Ingresso libero non è un album militante, del resto Rino odia le etichette, ma certo i temi che affronta rivelano uno sguardo più approfondito sulla società italiana e i suoi problemi, con l’idea di denunciare i mali del Paese. Tra questi l’emigrazione con lo sradicamento e le difficoltà ad adattarsi, l’alienazione del lavoro nelle fabbriche, le questioni personali e collettive della precarietà e dello sradicamento, le ingiustizie sociali e le disuguaglianze. Le tematiche sono d’impegno, ma raccontate anche con un tono ironico che permane nell’intero album. Rino non vuole che le sue proteste risultino populiste, retoriche o troppo di parte.

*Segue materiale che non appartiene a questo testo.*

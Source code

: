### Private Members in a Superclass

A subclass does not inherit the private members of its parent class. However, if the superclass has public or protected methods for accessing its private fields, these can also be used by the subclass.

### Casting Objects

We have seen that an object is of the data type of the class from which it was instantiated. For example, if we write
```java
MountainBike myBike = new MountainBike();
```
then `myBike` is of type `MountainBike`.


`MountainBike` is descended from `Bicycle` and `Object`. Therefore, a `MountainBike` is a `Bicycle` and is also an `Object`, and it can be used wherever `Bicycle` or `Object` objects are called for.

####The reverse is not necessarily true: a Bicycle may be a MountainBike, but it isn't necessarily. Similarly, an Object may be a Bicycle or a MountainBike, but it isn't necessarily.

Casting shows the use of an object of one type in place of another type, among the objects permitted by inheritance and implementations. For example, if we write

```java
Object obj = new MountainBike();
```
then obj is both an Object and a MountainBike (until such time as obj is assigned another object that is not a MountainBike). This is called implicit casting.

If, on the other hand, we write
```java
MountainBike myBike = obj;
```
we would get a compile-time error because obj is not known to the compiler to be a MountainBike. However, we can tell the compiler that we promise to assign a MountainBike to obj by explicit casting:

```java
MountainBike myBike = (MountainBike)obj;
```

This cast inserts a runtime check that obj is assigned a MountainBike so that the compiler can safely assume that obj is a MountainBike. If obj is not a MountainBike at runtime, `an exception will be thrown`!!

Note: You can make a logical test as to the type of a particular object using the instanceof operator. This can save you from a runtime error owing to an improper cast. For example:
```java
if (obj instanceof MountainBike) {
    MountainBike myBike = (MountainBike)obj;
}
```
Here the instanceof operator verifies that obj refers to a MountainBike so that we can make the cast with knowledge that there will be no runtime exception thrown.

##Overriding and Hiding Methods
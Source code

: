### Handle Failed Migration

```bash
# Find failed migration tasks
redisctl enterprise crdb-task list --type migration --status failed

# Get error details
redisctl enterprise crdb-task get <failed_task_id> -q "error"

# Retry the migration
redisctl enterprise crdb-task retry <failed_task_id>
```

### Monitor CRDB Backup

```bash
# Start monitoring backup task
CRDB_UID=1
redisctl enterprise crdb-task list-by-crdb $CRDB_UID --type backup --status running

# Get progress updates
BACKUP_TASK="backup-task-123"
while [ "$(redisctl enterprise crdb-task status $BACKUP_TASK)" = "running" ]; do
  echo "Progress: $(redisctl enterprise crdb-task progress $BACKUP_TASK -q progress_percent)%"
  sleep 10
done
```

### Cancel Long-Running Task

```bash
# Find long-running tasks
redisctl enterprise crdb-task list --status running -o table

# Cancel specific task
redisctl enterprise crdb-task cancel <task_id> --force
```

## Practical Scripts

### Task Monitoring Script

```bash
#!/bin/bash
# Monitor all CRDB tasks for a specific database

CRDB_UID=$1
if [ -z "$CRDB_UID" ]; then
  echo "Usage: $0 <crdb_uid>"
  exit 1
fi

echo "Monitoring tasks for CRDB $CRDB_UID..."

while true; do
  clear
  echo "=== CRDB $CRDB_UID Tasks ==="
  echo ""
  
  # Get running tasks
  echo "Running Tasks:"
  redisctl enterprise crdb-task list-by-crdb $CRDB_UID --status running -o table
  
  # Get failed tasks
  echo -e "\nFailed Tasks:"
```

Ci deve essere uno sguardo distaccato, perché la denuncia acquisti forza di impatto.

C’è Tu, forse non essenzialmente tu, una canzone che racconta la realtà semplice e abitudinaria dell’autore, dei luoghi che frequenta popolati da gente umile, l’essenza di un vita fatta di gesti, persone, storie di normale quotidianità:

E vado dal Barone ma non gioco a dama/E bevo birra chiara in lattina/Me ne frego e non penso a te/Avrei bisogno sempre di un passaggio/Ma conosco le coincidenze del 60 notturno/Io prendo sempre per venire da te/Forse non essenzialmente tu/E la notte, confidenzialmente blu/Cercare l’anima

In Ad esempio a me piace il sud emerge, invece, una tematica su cui l’autore ritornerà spesso: l’emigrazione, e il sud descritto come un luogo arcaico, di tradizioni e fatiche, ma anche di ricordi fatti di profumi e di sapori, quelli di un’infanzia e di un’adolescenza troppo brevi, terminate al nord tra nostalgie e rimpianti:

Camminare con quel contadino/Che forse fa la stessa mia strada/Parlare dell’uva, parlare del vino/Che ancora è un lusso per lui che lo fa

Ancora in I tuoi occhi pieni di sale torna il tema con una dichiarazione d’amore per la Calabria e quei paesaggi che Rino ha dovuto abbandonare, emigrante lui stesso:

Amo il sale della terra amo il sale della vita/amo il sale dell’amore amo il sale che c’è in te/i tuoi occhi sono pieni di sale/i tuoi occhi sono pieni di sale

“Ho fatto vari pezzi che parlano dell’emigrazione – dirà – ma ho sempre inserito questa piaga nel più vasto e alienante concetto dell’emarginazione e soprattutto non ho dipinto l’emigrante nella solita e trita iconografia (occhi lucidi, valigia di cartone e mamma in nero) cercando di cogliere maggiormente il travaglio dei suoi stati d’animo e dei suoi affetti” [Cotto M., Rino Gaetano – Ma il cielo è sempre più blu. Pensieri, racconti e canzoni inedite, p. 61]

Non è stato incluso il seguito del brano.